EXTRACTED RECORDS

--------------------

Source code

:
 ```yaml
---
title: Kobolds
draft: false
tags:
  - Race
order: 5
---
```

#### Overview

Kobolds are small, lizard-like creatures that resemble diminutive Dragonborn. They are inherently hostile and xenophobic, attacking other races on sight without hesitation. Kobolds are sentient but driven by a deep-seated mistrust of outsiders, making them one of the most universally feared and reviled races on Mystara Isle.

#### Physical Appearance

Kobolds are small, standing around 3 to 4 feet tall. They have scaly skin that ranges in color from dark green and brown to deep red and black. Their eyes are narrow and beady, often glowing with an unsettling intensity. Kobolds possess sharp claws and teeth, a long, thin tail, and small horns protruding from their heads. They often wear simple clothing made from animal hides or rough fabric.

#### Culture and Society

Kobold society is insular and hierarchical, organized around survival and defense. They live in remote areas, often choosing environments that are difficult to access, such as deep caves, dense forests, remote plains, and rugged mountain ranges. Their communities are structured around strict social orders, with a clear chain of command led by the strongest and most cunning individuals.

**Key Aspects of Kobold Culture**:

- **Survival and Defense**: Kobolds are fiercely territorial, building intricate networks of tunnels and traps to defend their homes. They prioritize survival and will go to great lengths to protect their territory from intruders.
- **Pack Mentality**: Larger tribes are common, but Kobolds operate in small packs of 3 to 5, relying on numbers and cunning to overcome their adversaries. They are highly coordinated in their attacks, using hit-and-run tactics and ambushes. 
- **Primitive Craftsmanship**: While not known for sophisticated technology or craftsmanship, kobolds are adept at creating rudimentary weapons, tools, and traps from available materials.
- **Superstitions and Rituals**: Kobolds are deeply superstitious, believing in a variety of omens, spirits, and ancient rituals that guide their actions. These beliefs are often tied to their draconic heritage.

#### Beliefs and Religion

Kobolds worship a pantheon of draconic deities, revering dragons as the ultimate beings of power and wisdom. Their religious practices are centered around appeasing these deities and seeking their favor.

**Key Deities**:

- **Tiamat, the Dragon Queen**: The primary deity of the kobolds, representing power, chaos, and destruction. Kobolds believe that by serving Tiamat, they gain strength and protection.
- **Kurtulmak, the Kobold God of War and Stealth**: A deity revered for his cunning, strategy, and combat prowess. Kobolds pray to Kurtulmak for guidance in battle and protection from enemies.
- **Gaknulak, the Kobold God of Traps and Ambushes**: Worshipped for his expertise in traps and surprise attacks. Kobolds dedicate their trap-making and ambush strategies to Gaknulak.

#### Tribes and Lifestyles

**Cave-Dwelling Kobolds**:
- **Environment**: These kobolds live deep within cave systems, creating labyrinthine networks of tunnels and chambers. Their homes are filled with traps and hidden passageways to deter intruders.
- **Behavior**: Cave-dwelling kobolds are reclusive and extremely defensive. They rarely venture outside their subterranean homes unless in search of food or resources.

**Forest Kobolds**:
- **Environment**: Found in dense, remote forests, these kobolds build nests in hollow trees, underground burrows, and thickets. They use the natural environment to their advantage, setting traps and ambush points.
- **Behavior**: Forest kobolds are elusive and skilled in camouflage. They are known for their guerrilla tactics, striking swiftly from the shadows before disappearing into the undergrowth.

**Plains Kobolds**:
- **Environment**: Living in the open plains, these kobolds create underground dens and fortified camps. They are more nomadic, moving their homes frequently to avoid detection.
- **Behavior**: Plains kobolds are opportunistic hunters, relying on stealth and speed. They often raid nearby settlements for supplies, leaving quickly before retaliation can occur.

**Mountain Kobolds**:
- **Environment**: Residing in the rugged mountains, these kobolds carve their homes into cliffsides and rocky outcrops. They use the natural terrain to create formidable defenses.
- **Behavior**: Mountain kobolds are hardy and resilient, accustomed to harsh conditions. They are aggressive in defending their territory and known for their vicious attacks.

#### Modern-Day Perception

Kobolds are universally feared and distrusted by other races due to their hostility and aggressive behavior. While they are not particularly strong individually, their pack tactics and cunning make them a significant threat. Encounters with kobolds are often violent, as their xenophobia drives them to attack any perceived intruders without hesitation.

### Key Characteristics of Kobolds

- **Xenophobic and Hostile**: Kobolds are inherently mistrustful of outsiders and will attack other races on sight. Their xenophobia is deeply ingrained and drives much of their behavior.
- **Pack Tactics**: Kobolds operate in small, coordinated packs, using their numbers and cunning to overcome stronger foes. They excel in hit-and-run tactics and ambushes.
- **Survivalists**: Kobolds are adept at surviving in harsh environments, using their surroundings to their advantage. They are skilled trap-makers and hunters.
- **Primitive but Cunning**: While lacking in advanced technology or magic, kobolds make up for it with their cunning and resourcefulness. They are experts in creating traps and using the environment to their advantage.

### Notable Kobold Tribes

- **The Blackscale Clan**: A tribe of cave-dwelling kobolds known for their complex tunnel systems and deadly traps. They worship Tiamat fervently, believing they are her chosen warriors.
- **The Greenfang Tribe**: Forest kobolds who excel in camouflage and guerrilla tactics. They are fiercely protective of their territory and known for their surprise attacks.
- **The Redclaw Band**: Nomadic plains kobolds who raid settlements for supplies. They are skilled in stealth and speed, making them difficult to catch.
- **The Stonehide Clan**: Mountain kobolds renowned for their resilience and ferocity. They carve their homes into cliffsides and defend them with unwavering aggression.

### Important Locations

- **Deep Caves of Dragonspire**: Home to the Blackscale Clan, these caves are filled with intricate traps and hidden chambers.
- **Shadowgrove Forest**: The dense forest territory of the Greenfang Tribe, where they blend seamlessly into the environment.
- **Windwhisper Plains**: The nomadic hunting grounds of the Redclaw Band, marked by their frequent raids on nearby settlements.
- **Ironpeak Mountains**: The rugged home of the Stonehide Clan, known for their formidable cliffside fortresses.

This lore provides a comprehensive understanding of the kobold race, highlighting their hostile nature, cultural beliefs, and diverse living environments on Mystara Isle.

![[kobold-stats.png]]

--------------------

Look back at the entries above. Retype the line with "- **Kurtulmak, the", the line with "#### Tribes and Lifestyles", and all lines in between.

SOLUTION TO THIS TASK
- **Kurtulmak, the Kobold God of War and Stealth**: A deity revered for his cunning, strategy, and combat prowess. Kobolds pray to Kurtulmak for guidance in battle and protection from enemies.
- **Gaknulak, the Kobold God of Traps and Ambushes**: Worshipped for his expertise in traps and surprise attacks. Kobolds dedicate their trap-making and ambush strategies to Gaknulak.

#### Tribes and Lifestyles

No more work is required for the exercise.